|The Arabian Knight Returns|
If I have one goal with this series of articles covering Batman's interesting life, it's that the idea of the ideal, iconic Batman is slightly revisited. We all know of Batman as a dark avenger of the night, a brilliant tactician, scientist and engineer, the world's greatest detective, a tireless defender of the defenseless, and possessed of near-infinite resources in his battle against crime. To that I'd like to add "He uses time travel in a very irresponsible fashion."
It's true, on practically every opportunity during his first fifty years of existence wherein Batman had access to time travel, he used it for what was essentially a frivolous purpose. Takes, for example, the reasoning behind his crosstime trip in "Batman's Arabian Nights" (Batman vol. No.49 Oct-Nov 1948), in which he uses time travel to verify the antiquity of a rug which Bruce Wayne bought at auction. Come on, Bats, you're a bazillionaire, you can afford to take a soaking.
|Technically, it comes from a lamp,|
Solving this puzzle necessitates a trip to see their science pal Dr.Nichols, who has invented a machine which can hypnotize a person into traveling through time. This is a scientific process called "deluding," as in "Professor Nichol's machine deludes Batman and Robin into thinking that they're in the past, while he rifles through their wallets."
The hypnosis sends Batman and Robin back to ancient Bagdad, where they discover that the city is under siege by a strange, white-faced, green-haired criminal mastermind. If he seems familiar, then ... you're wrong! It's not The Joker, in fact, it's the polar opposite of the Joker - the Polar Joker! Wait, I mean, it's The Crier!
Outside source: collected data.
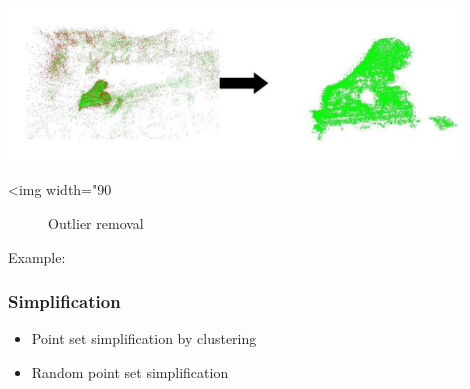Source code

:   \\

\begin{center}
    \label{Surface_reconstruction_3-fig-outlier_removal}
    \begin{ccTexOnly}
        \includegraphics[width=0.9\textwidth]{Surface_reconstruction_3/outlier_removal} %
    \end{ccTexOnly}
    \begin{ccHtmlOnly}
        <img width="90%
    \end{ccHtmlOnly}
    \begin{figure}[h]
        \caption{Outlier removal}
    \end{figure}
\end{center}

Example:



\subsubsection{Simplification}

\begin{itemize}
\item Point set simplification by clustering
\item Random point set simplification
\end{itemize}

  \\
  \\

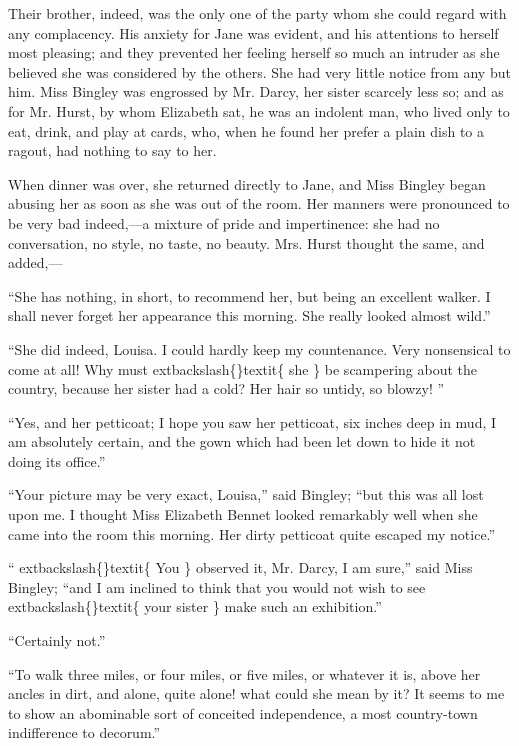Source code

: \documentclass[10pt]{book}
\begin{document}
   Their brother, indeed, was the only one of the party whom she could
regard with any complacency. His anxiety for Jane was evident, and his
attentions to herself most pleasing; and they prevented her feeling
herself so much an intruder as she believed she was considered by the
others. She had very little notice from any but him. Miss Bingley was
engrossed by Mr. Darcy, her sister scarcely less so; and as for Mr.
Hurst, by whom Elizabeth sat, he was an indolent man, who lived only to
eat, drink, and play at cards, who, when he found her prefer a plain
dish to a ragout, had nothing to say to her.
  

   When dinner was over, she returned directly to Jane, and Miss Bingley
began abusing her as soon as she was out of the room. Her manners were
pronounced to be very bad indeed,—a mixture of pride and impertinence:
she had no conversation, no style, no taste, no beauty. Mrs. Hurst
thought the same, and added,—
  

   “She has nothing, in short, to recommend her, but being an excellent
walker. I shall never forget her appearance this morning. She really
looked almost wild.”
  

   “She did indeed, Louisa. I could hardly keep my countenance. Very
nonsensical to come at all! Why must
   	extbackslash\{\}textit\{
    she
   \}
   be scampering about the
country, because her sister had a cold? Her hair so untidy, so blowzy!
   ”
  

   “Yes, and her petticoat; I hope you saw her petticoat, six inches deep
in mud, I am absolutely certain, and the gown which had been let down to
hide it not doing its office.”
  

   “Your picture may be very exact, Louisa,” said Bingley; “but this was
all lost upon me. I thought Miss Elizabeth Bennet looked remarkably well
when she came into the room this morning. Her dirty petticoat quite
escaped my notice.”
  

   “
   	extbackslash\{\}textit\{
    You
   \}
   observed it, Mr. Darcy, I am sure,” said Miss Bingley; “and I am
inclined to think that you would not wish to see
   	extbackslash\{\}textit\{
    your sister
   \}
   make such
an exhibition.”
  

   “Certainly not.”
  

   “To walk three miles, or four miles, or five miles, or whatever it is,
above her ancles in dirt, and alone, quite alone! what could she mean by
it? It seems to me to show an abominable sort of conceited independence,
a most country-town indifference to decorum.”
  
\end{document}
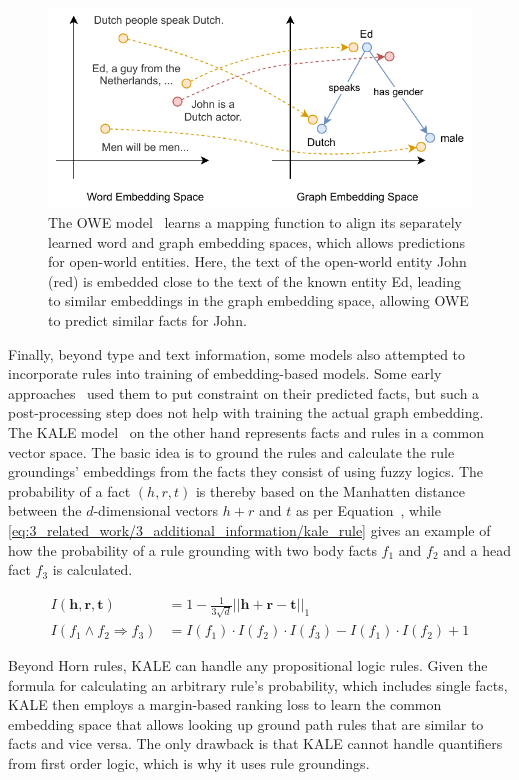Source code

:\begin{figure}[t]
    \centering
    \includegraphics{3_related_work/3_additional_information/owe}
    \caption{The OWE model~\cite{Shah2019AnOE} learns a mapping function to align its separately learned word and graph embedding spaces, which allows predictions for open-world entities. Here, the text of the open-world entity John (red) is embedded close to the text of the known entity Ed, leading to similar embeddings in the graph embedding space, allowing OWE to predict similar facts for John.}
    \label{fig:3_related_work/3_additional_information/owe}
\end{figure}

Finally, beyond type and text information, some models also attempted to incorporate rules into training of embedding-based models. Some early approaches~\cite{Wang2015KnowledgeBC, Wei2015LargescaleKB} used them to put constraint on their predicted facts, but such a post-processing step does not help with training the actual graph embedding. The KALE model~\cite{Guo2016JointlyEK} on the other hand represents facts and rules in a common vector space. The basic idea is to ground the rules and calculate the rule groundings' embeddings from the facts they consist of using fuzzy logics. The probability of a fact $(h, r, t)$ is thereby based on the Manhatten distance between the $d$-dimensional vectors $h + r$ and $t$ as per Equation~\cite{eq:3_related_work/3_additional_information/kale_fac}, while \autoref{eq:3_related_work/3_additional_information/kale_rule} gives an example of how the probability of a rule grounding with two body facts $f_1$ and $f_2$ and a head fact $f_3$ is calculated.

\begin{align}
    I(\textbf{h}, \textbf{r}, \textbf{t}) &= 1 - \frac{1}{3 \sqrt {d}} {|| \textbf{h} + \textbf{r} - \textbf{t} ||}_1
    \label{eq:3_related_work/3_additional_information/kale_fact} \\
    I(f_1 \land f_2 \Rightarrow f_3) &= I(f_1) \cdot I(f_2) \cdot I(f_3) - I(f_1) \cdot I(f_2) + 1
    \label{eq:3_related_work/3_additional_information/kale_rule}
\end{align}

Beyond Horn rules, KALE can handle any propositional logic rules. Given the formula for calculating an arbitrary rule's probability, which includes single facts, KALE then employs a margin-based ranking loss to learn the common embedding space that allows looking up ground path rules that are similar to facts and vice versa. The only drawback is that KALE cannot handle quantifiers from first order logic, which is why it uses rule groundings.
Star of Two and a Half Men!
The Batman books at this point had a yen for establishing that the Joker was actually part of a long lineage - going both back in time and far into the future - of similarly pasty-faced human harlequins with green hair and a deformed jawline. Every generation, there's another opportunity to coo over the crib "Aw, he's got grandpa's eyes" just before you get murderer by an exploding pacifier.
It's an untenable and ludicrous idea, but here it is in all its four-color glory! The Joker has an ancestor in ancient Bagdad, it's canon now, let's just keep moving.
The Crier utilizes a wide array of crying-related gags, including a smoky lit torch and freshly cut onions. It's not the most high-tech thing ever, but it works.
|This is disturbing.|
Since the silk is so thin, they toughen it up by laying a handy carpet on top of it, creating the myth of the flying carpet right there and then! What would the world be like if it weren't for time-travelling Batman and Robin? Be sure to ask this question in your Humanities class.
Anyway, long story short, they discover that the rug they stole actually had the Crier's face on it, not the Joker's, and I guess THAT explains everything. Also, the way they defeated the Crier's scheme involved furious tickling, which I'd also like to add to the Batman canon if at all possible. Bat-tickles.